FIG. 8, shown generally as numeral 800 is a perspective view of the bottom side of the solar heat transfer panel—that is the side on the opposite side that receives the solar rays. The deep areas 430 are the undersides of the extensions or ‘hills” 330 shown in for example FIGS. 4 and FIG. 7. Indentations 450 in the sidewalls 25 are molded into the design to break the flow patterns in the lower interior volume and insure that the flow of the heat transfer fluid through the panel does not short circuit around the outside but instead maintains a well mixed flow through the portion of the panel interior that maximizes heat transfer to the fluid from the deep pocket surfaces 355 of FIG. 5.


The plastic materials of these solar heat transfer panels are molded thin to minimize weight and improve conductive heat transfer. For very high operating temperatures the bottom side of the solar heat transfer panel, as shown in FIG. 8, may lose too much heat to the environment. For that possibility an additional insulated box or panel (not shown) could be placed around the bottom base of the solar heat transfer panel. This insulated “box” could be manufactured of any suitable insulating material. An example could be a box of suitably thick Styrofoam, but other insulating materials are possible.


In use it is desirable to achieve a good turbulent flow of the heat transfer fluid through the interior of the solar heat transfer panel to maximize efficiency. In the design process a finite element flow simulation was used to evaluate different configurations. The flow analysis for the solar heat transfer panel shown in FIGS. 1-8 is shown in FIG. 9. The flow pattern is very efficient and shows the importance of the indentations 450, without which the flow exhibits a highly by-passed behavior with most of the fluid flowing around the outside walls of the panel. The indentations 450 create a structures within the lower interior volume that force the heat transfer fluid to follow a tortuous path through the lower interior volume in each panel.
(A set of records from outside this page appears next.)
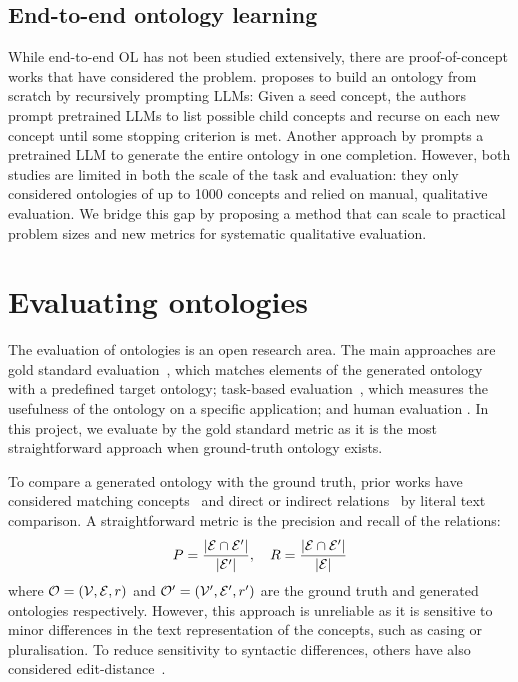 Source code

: \subsection{End-to-end ontology learning}

While end-to-end OL has not been studied extensively, there are proof-of-concept works that have considered the problem. \citet{funk2023towards} proposes to build an ontology from scratch by recursively prompting LLMs: Given a seed concept, the authors prompt pretrained LLMs to list possible child concepts and recurse on each new concept until some stopping criterion is met. Another approach by \citet{trajanoska2023enhancing} prompts a pretrained LLM to generate the entire ontology in one completion. However, both studies are limited in both the scale of the task and evaluation: they only considered ontologies of up to 1000 concepts and relied on manual, qualitative evaluation. We bridge this gap by proposing a method that can scale to practical problem sizes and new metrics for systematic qualitative evaluation.

\section{Evaluating ontologies}  \label{sec:evaluating-ontologies}

The evaluation of ontologies is an open research area. The main approaches are gold standard evaluation~\cite{Zavitsanos2011GoldSE}, which matches elements of the generated ontology with a predefined target ontology; task-based evaluation~\cite{porzel2004task}, which measures the usefulness of the ontology on a specific application; and human evaluation \cite{raad2015survey,brank2005survey}. In this project, we evaluate by the gold standard metric as it is the most straightforward approach when ground-truth ontology exists.

To compare a generated ontology with the ground truth, prior works have considered matching concepts~\cite{maedche2002measuring} and direct or indirect relations~\cite{Kashyap2005TaxaMinerAE} by literal text comparison. A straightforward metric is the precision and recall of the relations:
\[
    P = \frac{|\mathcal{E} \cap \mathcal{E}'|}{|\mathcal{E}'|}, \quad R = \frac{|\mathcal{E} \cap \mathcal{E}'|}{|\mathcal{E}|}
\]
where $\mathcal{O} = (\mathcal{V}, \mathcal{E}, r)$ and $\mathcal{O}' = (\mathcal{V}', \mathcal{E}', r')$ are the ground truth and generated ontologies respectively. However, this approach is unreliable as it is sensitive to minor differences in the text representation of the concepts, such as casing or pluralisation. To reduce sensitivity to syntactic differences, others have also considered edit-distance~\cite{Ehrig2005SimilarityFO}.

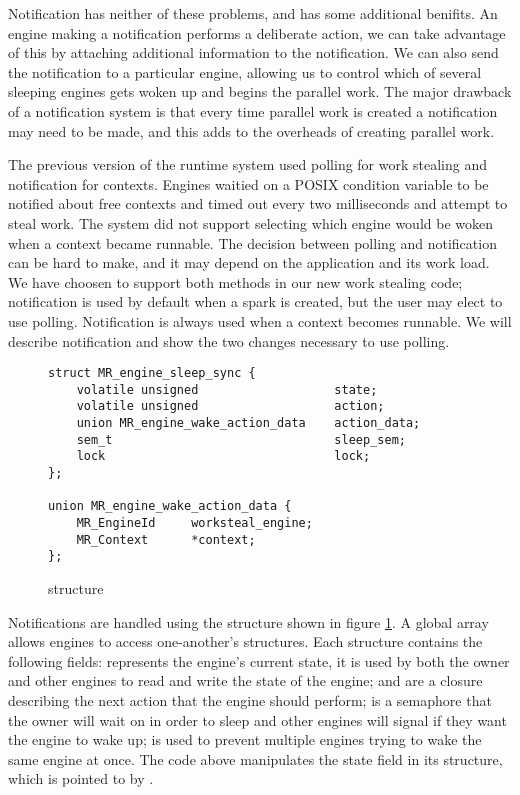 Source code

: Notification has neither of these problems, and has some additional
benifits.
An engine making a notification performs a deliberate action,
we can take advantage of this by attaching additional information to the
notification.
We can also send the notification to a particular engine,
allowing us to control which of several sleeping engines gets woken up and
begins the parallel work.
The major drawback of a notification system is that every time parallel work
is created a notification may need to be made,
and this adds to the overheads of creating parallel work.

The previous version of the runtime system used polling for work
stealing and notification for contexts.
Engines waitied on a POSIX condition variable to be notified about free
contexts and timed out every  two milliseconds and attempt to steal work.
The system did not support selecting which engine would be woken when a
context became runnable.
The decision between polling and notification can be hard to make,
and it may depend on the application and its work load. 
We have choosen to support both methods in our new work stealing code;
notification is used by default when a spark is created,
but the user may elect to use polling.
Notification is always used when a context becomes runnable. 
We will describe notification and show the two changes necessary to use
polling.

\begin{figure}
\begin{verbatim}
struct MR_engine_sleep_sync {
    volatile unsigned                   state;
    volatile unsigned                   action;
    union MR_engine_wake_action_data    action_data;
    sem_t                               sleep_sem;
    lock                                lock;
};

union MR_engine_wake_action_data {
    MR_EngineId     worksteal_engine;
    MR_Context      *context;
};
\end{verbatim}
\caption{\enginesleepsync structure}
\label{fig:engine_sleep_sync}
\end{figure}

Notifications are handled using the \enginesleepsync structure shown in
figure \ref{fig:engine_sleep_sync}.
A global array allows engines to access one-another's \enginesleepsync
structures.
Each structure contains the following fields:
 represents the engine's current state,
it is used by both the owner and other engines to read and write the state
of the engine;
 and  are a closure describing
the next action that the engine should perform;
 is a semaphore that the owner will wait on in order to
sleep and other engines will signal if they want the engine to wake up;
 is used to prevent multiple engines trying to wake the same
engine at once.
The \idle code above manipulates the state field in its structure,
which is pointed to by .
In operation of the solar heat exchange panel, a heat exchange fluid enters into inlet 30, and follows a tortuous path through the lower interior space and experiences turbulent flow around the downward solar heated extensions 355 (FIG. 5) from the upper plate and the upward extensions 330 (FIG. 3) of the lower plate, transferring the collected radiant heat from the solar side of the solar heat transfer panel into the fluid, which eventually exits at 35.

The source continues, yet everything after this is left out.